L’émouvant rappeur d’Évry, ex-Disiz la Peste, étrille les préjugés dans son CD, Transe-lucide. Après le Bataclan, il sèmera ses rimes au festival Chorus.
N’en déplaise à ceux qui stigmatisent le hip-hop et son plus riche vivier – les quartiers défavorisés –, Disiz n’entre dans nul cliché. Son huitième album, Transe-lucide, tord le cou aux préjugés avec jubilation. Disiz a du style et du discernement. Au gré des turbulences, il a acquis une belle maturité. On se souvient le temps où, en direct à la télé, il avait été lourdement persiflé par Éric Zemmour, expert en sophisme et ami démasqué de la réac Radio Courtoisie (comme celle-ci s’en est vantée à l’antenne). « J’étais inexpérimenté, explique le MC d’Évry, mais j’en ai tiré une leçon : apprendre, toujours apprendre. »

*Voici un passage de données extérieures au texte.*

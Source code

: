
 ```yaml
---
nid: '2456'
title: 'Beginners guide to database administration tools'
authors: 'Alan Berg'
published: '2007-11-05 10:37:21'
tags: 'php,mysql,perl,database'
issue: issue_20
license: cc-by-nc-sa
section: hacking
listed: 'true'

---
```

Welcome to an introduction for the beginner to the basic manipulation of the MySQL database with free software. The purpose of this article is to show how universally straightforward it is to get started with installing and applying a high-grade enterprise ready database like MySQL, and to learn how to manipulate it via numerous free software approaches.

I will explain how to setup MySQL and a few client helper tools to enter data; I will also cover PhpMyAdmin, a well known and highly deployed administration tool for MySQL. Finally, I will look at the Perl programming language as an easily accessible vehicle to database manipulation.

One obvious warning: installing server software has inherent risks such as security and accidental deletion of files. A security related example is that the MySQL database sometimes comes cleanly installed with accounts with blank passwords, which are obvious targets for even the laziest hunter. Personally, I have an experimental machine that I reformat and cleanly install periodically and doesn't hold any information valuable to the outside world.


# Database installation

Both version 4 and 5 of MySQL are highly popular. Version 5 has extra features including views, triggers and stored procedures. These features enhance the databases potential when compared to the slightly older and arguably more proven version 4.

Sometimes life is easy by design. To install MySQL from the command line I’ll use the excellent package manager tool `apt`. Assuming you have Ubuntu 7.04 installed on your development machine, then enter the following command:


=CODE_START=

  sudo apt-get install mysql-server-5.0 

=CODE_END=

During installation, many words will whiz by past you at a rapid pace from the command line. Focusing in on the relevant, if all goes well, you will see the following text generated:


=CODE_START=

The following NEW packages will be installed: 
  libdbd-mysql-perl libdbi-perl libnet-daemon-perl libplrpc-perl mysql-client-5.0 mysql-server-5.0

Après dix ans de métier, il a pris de la distance, pour passer son bac. A étudié le droit, lu des philosophes. Difficile de trouver sa voie quand on s’appelle Serigne M’Baye Gueye et que l’on a connu la discrimination dès l’enfance. Au CP, une fillette lui avait jeté au visage : « Sale Noir, rentre dans ton pays ! » La grande force de Serigne, alias Disiz la Peste ou Disiz Peter Funk, c’est son obstination à tirer profit de toutes ses expériences, négatives ou positives. « Quand la télévision est tombée en panne, ma mère n’a pu la remplacer, j’ai combattu l’ennui en me plongeant dans les livres que j’avais reçus en cadeau et que je n’avais jamais ouverts. J’ai découvert les vertus de la lecture. Ça a concouru à construire l’adolescent que j’étais et qui se passionnait pour le rap. »

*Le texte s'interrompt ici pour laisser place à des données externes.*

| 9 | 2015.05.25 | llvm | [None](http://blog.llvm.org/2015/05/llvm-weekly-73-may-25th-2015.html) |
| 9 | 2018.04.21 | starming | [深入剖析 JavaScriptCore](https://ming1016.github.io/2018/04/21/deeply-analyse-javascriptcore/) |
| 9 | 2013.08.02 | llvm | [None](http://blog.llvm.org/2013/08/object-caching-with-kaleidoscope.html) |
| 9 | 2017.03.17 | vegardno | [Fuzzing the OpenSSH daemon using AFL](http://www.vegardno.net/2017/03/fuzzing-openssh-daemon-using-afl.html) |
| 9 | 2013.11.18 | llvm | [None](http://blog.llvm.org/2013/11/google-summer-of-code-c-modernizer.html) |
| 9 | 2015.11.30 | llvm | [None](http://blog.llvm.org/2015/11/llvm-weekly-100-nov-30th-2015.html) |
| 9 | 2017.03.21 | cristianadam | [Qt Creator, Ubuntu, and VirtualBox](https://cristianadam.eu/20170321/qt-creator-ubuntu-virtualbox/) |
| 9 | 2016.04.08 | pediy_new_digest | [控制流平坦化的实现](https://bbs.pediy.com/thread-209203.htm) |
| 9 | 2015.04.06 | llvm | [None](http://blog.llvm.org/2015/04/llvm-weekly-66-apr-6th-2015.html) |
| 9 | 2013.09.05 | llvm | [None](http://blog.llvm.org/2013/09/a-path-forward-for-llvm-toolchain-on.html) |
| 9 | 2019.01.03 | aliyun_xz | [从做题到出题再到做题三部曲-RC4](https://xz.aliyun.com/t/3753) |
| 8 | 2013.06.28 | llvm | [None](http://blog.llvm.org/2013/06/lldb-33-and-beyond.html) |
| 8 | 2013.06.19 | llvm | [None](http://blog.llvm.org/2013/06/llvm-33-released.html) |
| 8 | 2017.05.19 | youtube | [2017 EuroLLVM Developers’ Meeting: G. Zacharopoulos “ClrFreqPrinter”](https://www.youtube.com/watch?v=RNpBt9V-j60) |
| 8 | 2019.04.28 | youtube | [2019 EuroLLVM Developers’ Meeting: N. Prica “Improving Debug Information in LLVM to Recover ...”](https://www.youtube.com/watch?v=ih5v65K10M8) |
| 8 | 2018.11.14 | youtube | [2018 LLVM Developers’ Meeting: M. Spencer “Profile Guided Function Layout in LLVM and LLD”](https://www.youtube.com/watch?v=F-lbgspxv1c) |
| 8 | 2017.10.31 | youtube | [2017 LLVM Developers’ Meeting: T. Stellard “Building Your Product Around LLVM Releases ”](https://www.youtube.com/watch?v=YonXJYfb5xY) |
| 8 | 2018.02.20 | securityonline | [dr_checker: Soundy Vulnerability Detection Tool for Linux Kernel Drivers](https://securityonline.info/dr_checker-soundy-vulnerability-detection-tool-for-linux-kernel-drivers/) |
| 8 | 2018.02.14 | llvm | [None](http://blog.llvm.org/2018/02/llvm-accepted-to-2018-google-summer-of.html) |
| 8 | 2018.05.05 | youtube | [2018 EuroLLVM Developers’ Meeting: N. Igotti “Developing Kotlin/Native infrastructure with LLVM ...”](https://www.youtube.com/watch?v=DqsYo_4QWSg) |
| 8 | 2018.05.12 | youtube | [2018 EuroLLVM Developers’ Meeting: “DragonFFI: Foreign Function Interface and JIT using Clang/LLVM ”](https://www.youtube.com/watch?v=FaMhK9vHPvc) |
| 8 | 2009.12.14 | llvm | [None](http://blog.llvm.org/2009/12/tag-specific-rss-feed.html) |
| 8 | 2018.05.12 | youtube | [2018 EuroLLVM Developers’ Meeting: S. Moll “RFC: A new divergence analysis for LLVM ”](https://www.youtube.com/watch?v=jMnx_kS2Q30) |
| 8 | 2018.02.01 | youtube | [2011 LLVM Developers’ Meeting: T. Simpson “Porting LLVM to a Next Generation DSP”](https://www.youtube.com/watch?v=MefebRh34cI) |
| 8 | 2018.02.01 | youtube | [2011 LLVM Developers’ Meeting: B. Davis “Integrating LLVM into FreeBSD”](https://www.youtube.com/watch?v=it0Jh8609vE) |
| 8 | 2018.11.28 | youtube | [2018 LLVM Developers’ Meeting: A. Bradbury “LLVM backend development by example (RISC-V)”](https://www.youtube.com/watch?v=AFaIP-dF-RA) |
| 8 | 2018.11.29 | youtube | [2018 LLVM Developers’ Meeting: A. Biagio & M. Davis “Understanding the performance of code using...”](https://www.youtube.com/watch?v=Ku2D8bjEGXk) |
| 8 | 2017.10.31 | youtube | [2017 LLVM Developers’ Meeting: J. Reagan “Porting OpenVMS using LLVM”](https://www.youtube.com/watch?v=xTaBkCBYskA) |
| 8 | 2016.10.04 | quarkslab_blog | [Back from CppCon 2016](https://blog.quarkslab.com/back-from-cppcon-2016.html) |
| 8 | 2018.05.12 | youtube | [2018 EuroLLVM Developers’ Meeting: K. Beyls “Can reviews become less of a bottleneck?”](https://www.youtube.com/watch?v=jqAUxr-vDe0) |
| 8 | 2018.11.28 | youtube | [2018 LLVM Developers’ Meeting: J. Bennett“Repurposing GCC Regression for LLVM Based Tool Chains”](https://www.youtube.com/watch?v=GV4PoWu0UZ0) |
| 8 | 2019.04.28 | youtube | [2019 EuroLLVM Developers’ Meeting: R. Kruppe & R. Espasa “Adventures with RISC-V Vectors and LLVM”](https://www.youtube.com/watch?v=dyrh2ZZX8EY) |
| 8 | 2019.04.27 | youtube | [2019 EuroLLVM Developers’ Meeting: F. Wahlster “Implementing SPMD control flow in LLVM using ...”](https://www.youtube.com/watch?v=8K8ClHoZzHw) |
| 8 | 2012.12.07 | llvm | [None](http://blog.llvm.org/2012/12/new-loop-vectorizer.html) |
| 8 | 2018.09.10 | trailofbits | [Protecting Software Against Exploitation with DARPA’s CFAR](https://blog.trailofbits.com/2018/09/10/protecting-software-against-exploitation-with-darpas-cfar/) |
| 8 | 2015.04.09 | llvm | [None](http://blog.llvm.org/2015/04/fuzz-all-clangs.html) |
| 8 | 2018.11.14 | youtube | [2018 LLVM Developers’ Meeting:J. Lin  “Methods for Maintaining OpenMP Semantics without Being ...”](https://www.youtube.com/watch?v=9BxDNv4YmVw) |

Que de chemin parcouru depuis son titre J’pète les plombs (2000), vendu à plus d’un demi-million d’exemplaires, alors que Disiz avait à peine vingt ans. S’il a perdu l’argent de ce premier tube en des projets généreux, mais hasardeux, il n’a cependant pas abandonné ses rêves, ni ses révoltes. Transe-lucide en témoigne allègrement. Ironie mordante ou tendre confidence, Disiz met les points sur les i, sans se poser en donneur de leçons. Pour autant, il ne s’interdit pas le plaisir de l’egotrip, cher aux rappeurs.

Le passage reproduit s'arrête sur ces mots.